Implementation of custom streams
What are Custom Streams
In Node.js, streams are an efficient way to handle data, especially when dealing with large or unpredictable data volumes. Custom streams allow developers to create specialized data processing pipelines tailored to specific needs. Streams are divided into four basic types: Readable, Writable, Duplex, and Transform. By inheriting from these base classes and implementing specific methods, you can build fully customized stream implementations.

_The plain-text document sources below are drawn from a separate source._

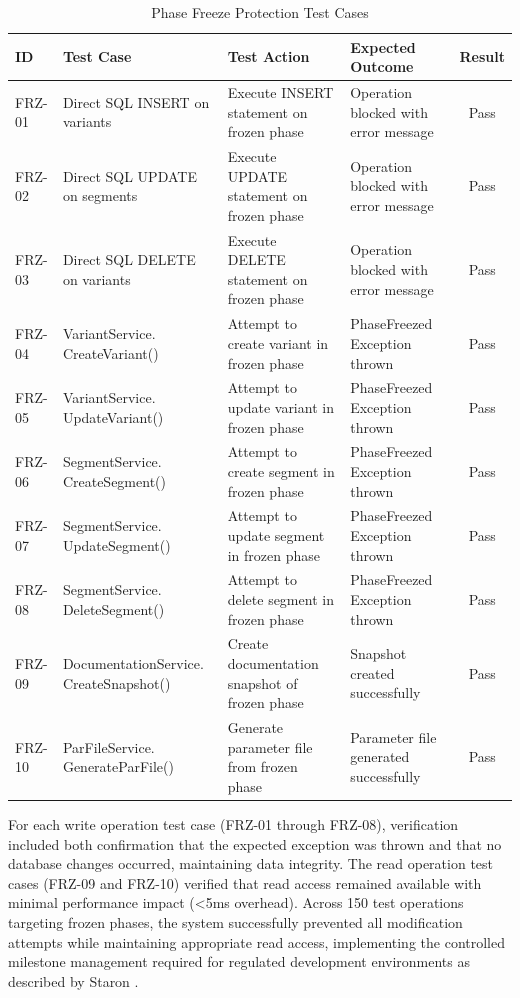 \begin{table}[H]
\centering
\caption{Phase Freeze Protection Test Cases}
\label{tab}
\begin{tabular}{|p{0.7cm}|p{4.1cm}|p{3.5cm}|p{3.5cm}|c|}
\hline
\textbf{ID} & \textbf{Test Case} & \textbf{Test Action} & \textbf{Expected Outcome} & \textbf{Result} \\
\hline
FRZ-01 & Direct SQL INSERT on variants & Execute INSERT statement on frozen phase & Operation blocked with error message & Pass \\  
\hline
FRZ-02 & Direct SQL UPDATE on segments & Execute UPDATE statement on frozen phase & Operation blocked with error message & Pass \\
\hline
FRZ-03 & Direct SQL DELETE on variants & Execute DELETE statement on frozen phase & Operation blocked with error message & Pass \\
\hline
FRZ-04 & VariantService. CreateVariant() & Attempt to create variant in frozen phase & PhaseFreezed Exception thrown & Pass \\
\hline
FRZ-05 & VariantService. UpdateVariant() & Attempt to update variant in frozen phase & PhaseFreezed Exception thrown & Pass \\
\hline
FRZ-06 & SegmentService. CreateSegment() & Attempt to create segment in frozen phase & PhaseFreezed Exception thrown & Pass \\
\hline
FRZ-07 & SegmentService. UpdateSegment() & Attempt to update segment in frozen phase & PhaseFreezed Exception thrown & Pass \\
\hline
FRZ-08 & SegmentService. DeleteSegment() & Attempt to delete segment in frozen phase & PhaseFreezed Exception thrown & Pass \\
\hline
FRZ-09 & DocumentationService. CreateSnapshot() & Create documentation snapshot of frozen phase & Snapshot created successfully & Pass \\
\hline
FRZ-10 & ParFileService. GenerateParFile() & Generate parameter file from frozen phase & Parameter file generated successfully & Pass \\
\hline
\end{tabular}
\end{table}

For each write operation test case (FRZ-01 through FRZ-08), verification included both confirmation that the expected exception was thrown and that no database changes occurred, maintaining data integrity. The read operation test cases (FRZ-09 and FRZ-10) verified that read access remained available with minimal performance impact (<5ms overhead). Across 150 test operations targeting frozen phases, the system successfully prevented all modification attempts while maintaining appropriate read access, implementing the controlled milestone management required for regulated development environments as described by Staron \cite{staron2021automotive}.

Implementing a Readable Stream
To create a custom readable stream, you need to inherit from the stream.Readable
class and implement the _read
method. This method is called when data is requested by the consumer, and data is fed into the stream using the push
method. When no more data is available, push null
to signal the end of the stream.
const { Readable } = require('stream');
class RandomNumberStream extends Readable {
constructor(options) {
super(options);
this.maxNumbers = 10;
this.currentNumber = 0;
}
_read(size) {
this.currentNumber += 1;
const randomNumber = Math.random();
if (this.currentNumber > this.maxNumbers) {
this.push(null); // End the stream
} else {
const buffer = Buffer.from(`${randomNumber}\n`, 'utf8');
this.push(buffer); // Push data
}
}
}
// Usage example
const randomStream = new RandomNumberStream();
randomStream.pipe(process.stdout);
This example creates a readable stream that generates 10 random numbers. The _read
method is called each time data is needed until the maximum count is reached. The pipe
method directs the stream data to standard output.
Implementing a Writable Stream
To create a custom writable stream, inherit from stream.Writable
and implement the _write
method. This method processes the incoming data chunks, performs the necessary operations, and then calls the callback function to signal completion.
const { Writable } = require('stream');
class FileWriter extends Writable {
constructor(filePath, options) {
super(options);
this.filePath = filePath;
this.chunks = [];
}
_write(chunk, encoding, callback) {
this.chunks.push(chunk);
fs.appendFile(this.filePath, chunk, (err) => {
if (err) return callback(err);
callback();
});
}
_final(callback) {
console.log(`All data has been written to ${this.filePath}`);
callback();
}
}
// Usage example
const writer = new FileWriter('./output.txt');
writer.write('First line of data\n');
writer.write('Second line of data\n');
writer.end('Final line of data');
This writable stream appends received data to a specified file. The _write
method handles each data chunk, and _final
is called when the stream ends. Properly handling the callback is crucial for backpressure management.
Building a Duplex Stream
A duplex stream implements both readable and writable interfaces. To create one, inherit from stream.Duplex
and implement both _read
and _write
methods. This type of stream is suitable for scenarios requiring bidirectional communication.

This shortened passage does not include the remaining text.